Ultrathin conformal mantle cloaks for invisibility and antenna applications


Significant interest in reducing the antenna blockage in high-complexity or crowded communication systems has been recently highlighted by several authors. In this context, reducing the electromagnetic presence of an antenna or a sensor by tailoring its geometry, loading, or cover has been explored and demonstrated in several examples. Recently, it has been shown that ultrathin impedance surfaces may be applied to cover dielectric and conductive objects in order to suppress their overall scattering signature at the frequency of interest. These ultrathin surfaces may significantly reduce the total integrated scattering cross-section (SCS) of targets of moderate size (2 a≦λ), where a is the cross-sectional radius and λ is the free-space wavelength. For conducting objects, the bandwidth and suppression level of such “mantle cloaks” is mainly dependent on the conformability of the cover to its target, where more conformal designs lead to a stronger scattering suppression (>15 dB) over a narrow bandwidth (˜3%). Conversely, covers with a larger separation from the target, may achieve a more shallow suppression (˜5 dB) up to 30% fractional bandwidths.

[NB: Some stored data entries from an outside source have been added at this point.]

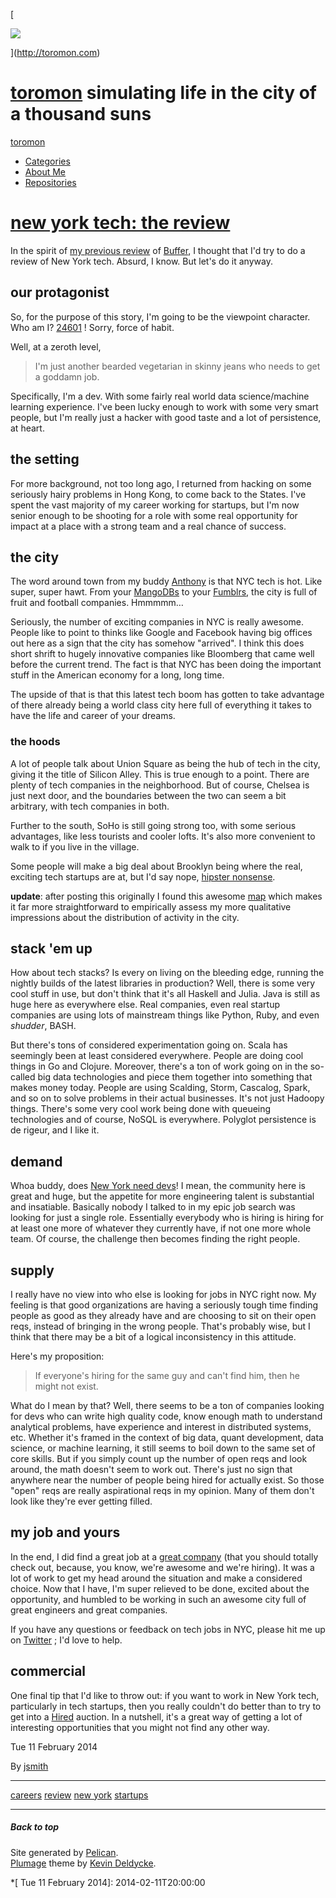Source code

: [

![](http://www.gravatar.com/avatar/feaf15c7c61e59a70d99654270b4c2d7.png)

](http://toromon.com)

# [toromon](http://toromon.com) simulating life in the city of a thousand suns

[toromon](http://toromon.com)

  * [Categories](/categories.html)
  * [About Me](http://toromon.com/pages/about-me.html)
  * [Repositories](http://toromon.com/pages/repos.html)

#  [new york tech: the review](http://toromon.com/new-new-york.html)

In the spirit of [my previous review](http://toromon.com/buffering.html) of
[Buffer](http://bufferapp.com/), I thought that I'd try to do a review of New
York tech. Absurd, I know. But let's do it anyway.

## our protagonist

So, for the purpose of this story, I'm going to be the viewpoint character.
Who am I? [24601](http://youtu.be/HPIos2mXbUE) ! Sorry, force of habit.

Well, at a zeroth level,

> I'm just another bearded vegetarian in skinny jeans who needs to get a
goddamn job.

Specifically, I'm a dev. With some fairly real world data science/machine
learning experience. I've been lucky enough to work with some very smart
people, but I'm really just a hacker with good taste and a lot of persistence,
at heart.

## the setting

For more background, not too long ago, I returned from hacking on some
seriously hairy problems in Hong Kong, to come back to the States. I've spent
the vast majority of my career working for startups, but I'm now senior enough
to be shooting for a role with some real opportunity for impact at a place
with a strong team and a real chance of success.

## the city

The word around town from my buddy [Anthony](http://www.hulu.com/watch/550570)
is that NYC tech is hot. Like super, super hawt. From your
[MangoDBs](http://www.mongodb.com/) to your
[Fumblrs](https://www.tumblr.com/), the city is full of fruit and football
companies. Hmmmmm…

Seriously, the number of exciting companies in NYC is really awesome. People
like to point to thinks like Google and Facebook having big offices out here
as a sign that the city has somehow "arrived". I think this does short shrift
to hugely innovative companies like Bloomberg that came well before the
current trend. The fact is that NYC has been doing the important stuff in the
American economy for a long, long time.

The upside of that is that this latest tech boom has gotten to take advantage
of there already being a world class city here full of everything it takes to
have the life and career of your dreams.

### the hoods

A lot of people talk about Union Square as being the hub of tech in the city,
giving it the title of Silicon Alley. This is true enough to a point. There
are plenty of tech companies in the neighborhood. But of course, Chelsea is
just next door, and the boundaries between the two can seem a bit arbitrary,
with tech companies in both.

Further to the south, SoHo is still going strong too, with some serious
advantages, like less tourists and cooler lofts. It's also more convenient to
walk to if you live in the village.

Some people will make a big deal about Brooklyn being where the real, exciting
tech startups are at, but I'd say nope, [hipster
nonsense](http://www.tumblr.com/tagged/hipster-nonsense).

**update**: after posting this originally I found this awesome [map](http://wearemadeinny.com/find-a-job/) which makes it far more straightforward to empirically assess my more qualitative impressions about the distribution of activity in the city.

## stack 'em up

How about tech stacks? Is every on living on the bleeding edge, running the
nightly builds of the latest libraries in production? Well, there is some very
cool stuff in use, but don't think that it's all Haskell and Julia. Java is
still as huge here as everywhere else. Real companies, even real startup
companies are using lots of mainstream things like Python, Ruby, and even
_shudder_, BASH.

But there's tons of considered experimentation going on. Scala has seemingly
been at least considered everywhere. People are doing cool things in Go and
Clojure. Moreover, there's a ton of work going on in the so-called big data
technologies and piece them together into something that makes money today.
People are using Scalding, Storm, Cascalog, Spark, and so on to solve problems
in their actual businesses. It's not just Hadoopy things. There's some very
cool work being done with queueing technologies and of course, NoSQL is
everywhere. Polyglot persistence is de rigeur, and I like it.

## demand

Whoa buddy, does [New York need
devs](http://www.rottentomatoes.com/m/mars_needs_moms/)! I mean, the community
here is great and huge, but the appetite for more engineering talent is
substantial and insatiable. Basically nobody I talked to in my epic job search
was looking for just a single role. Essentially everybody who is hiring is
hiring for at least one more of whatever they currently have, if not one more
whole team. Of course, the challenge then becomes finding the right people.

## supply

I really have no view into who else is looking for jobs in NYC right now. My
feeling is that good organizations are having a seriously tough time finding
people as good as they already have and are choosing to sit on their open
reqs, instead of bringing in the wrong people. That's probably wise, but I
think that there may be a bit of a logical inconsistency in this attitude.

Here's my proposition:

> If everyone's hiring for the same guy and can't find him, then he might not
exist.

What do I mean by that? Well, there seems to be a ton of companies looking for
devs who can write high quality code, know enough math to understand
analytical problems, have experience and interest in distributed systems, etc.
Whether it's framed in the context of big data, quant development, data
science, or machine learning, it still seems to boil down to the same set of
core skills. But if you simply count up the number of open reqs and look
around, the math doesn't seem to work out. There's just no sign that anywhere
near the number of people being hired for actually exist. So those "open" reqs
are really aspirational reqs in my opinion. Many of them don't look like
they're ever getting filled.

## my job and yours

In the end, I did find a great job at a [great
company](http://www.intentmedia.com/) (that you should totally check out,
because, you know, we're awesome and we're hiring). It was a lot of work to
get my head around the situation and make a considered choice. Now that I
have, I'm super relieved to be done, excited about the opportunity, and
humbled to be working in such an awesome city full of great engineers and
great companies.

If you have any questions or feedback on tech jobs in NYC, please hit me up on
[Twitter](https://twitter.com/jeffksmithjr) ; I'd love to help.

## commercial

One final tip that I'd like to throw out: if you want to work in New York
tech, particularly in tech startups, then you really couldn't do better than
to try to get into a [Hired](http://join.hired.com/x/nOcZi0) auction. In a
nutshell, it's a great way of getting a lot of interesting opportunities that
you might not find any other way.

Tue 11 February 2014

By [jsmith](http://toromon.com/author/jsmith.html)

* * *

[careers](http://toromon.com/category/careers.html) [review](/tag/review.html)
[new york](/tag/new-york.html) [startups](/tag/startups.html)

* * *

#####  Back to top

Site generated by [ Pelican](http://getpelican.com).  
[ Plumage](https://github.com/kdeldycke/plumage) theme by [Kevin
Deldycke](http://kevin.deldycke.com).

  *[ Tue 11 February 2014]: 2014-02-11T20:00:00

A key feature of the scattering cancellation technique is the ability of the cloaked object to interact with the background region rather than being isolated as in other approaches to cloaking. These features are ideally suited for antenna applications, including blockage reduction from passive obstacles, elimination of the mutual coupling between closely spaced antennas, and the realization of low-visibility receiving antennas for sensing and monitoring applications. These electrically transparent antennas and sensors may be of great interest for tomography, imaging, and energy harvesting, in addition to exciting applications in crowded communication systems. However, there is not currently a means for utilizing such mantle cloaks in realizable antenna systems.

Technology description

Researchers at The University of Texas at Austin have developed a communication system that reduces the mutual influence of antennas operating in similar or different frequency bands. The communication system includes a first and a second antenna operating in a first and a second frequency band, respectively, and placed in close proximity to each other. The first antenna is covered by a conformal mantle metasurface with anti-phase scattering properties, thereby canceling the scattering in the second frequency band. The conformal mantle metasurface consists of a patterned metallic sheet comprising slits both in an azimuthal and a vertical direction to reduce both vertical and horizontal polarization scattering. When the first antenna is a low-band dipole antenna and when the second antenna is a high-band dipole antenna, the conformal mantle metasurface reduces the low-band blockage without disrupting the performance of both antennas in terms of radiation pattern and impedance matching.

It is noted for clarity that the technique of the present invention is fundamentally different from radar cross section (RCS) reduction or low-observability stealth techniques; namely, the scattering cancellation technique herein achieves significant scattering reduction at all angles, also in the forward direction, which is particularly relevant in the context of antenna communications.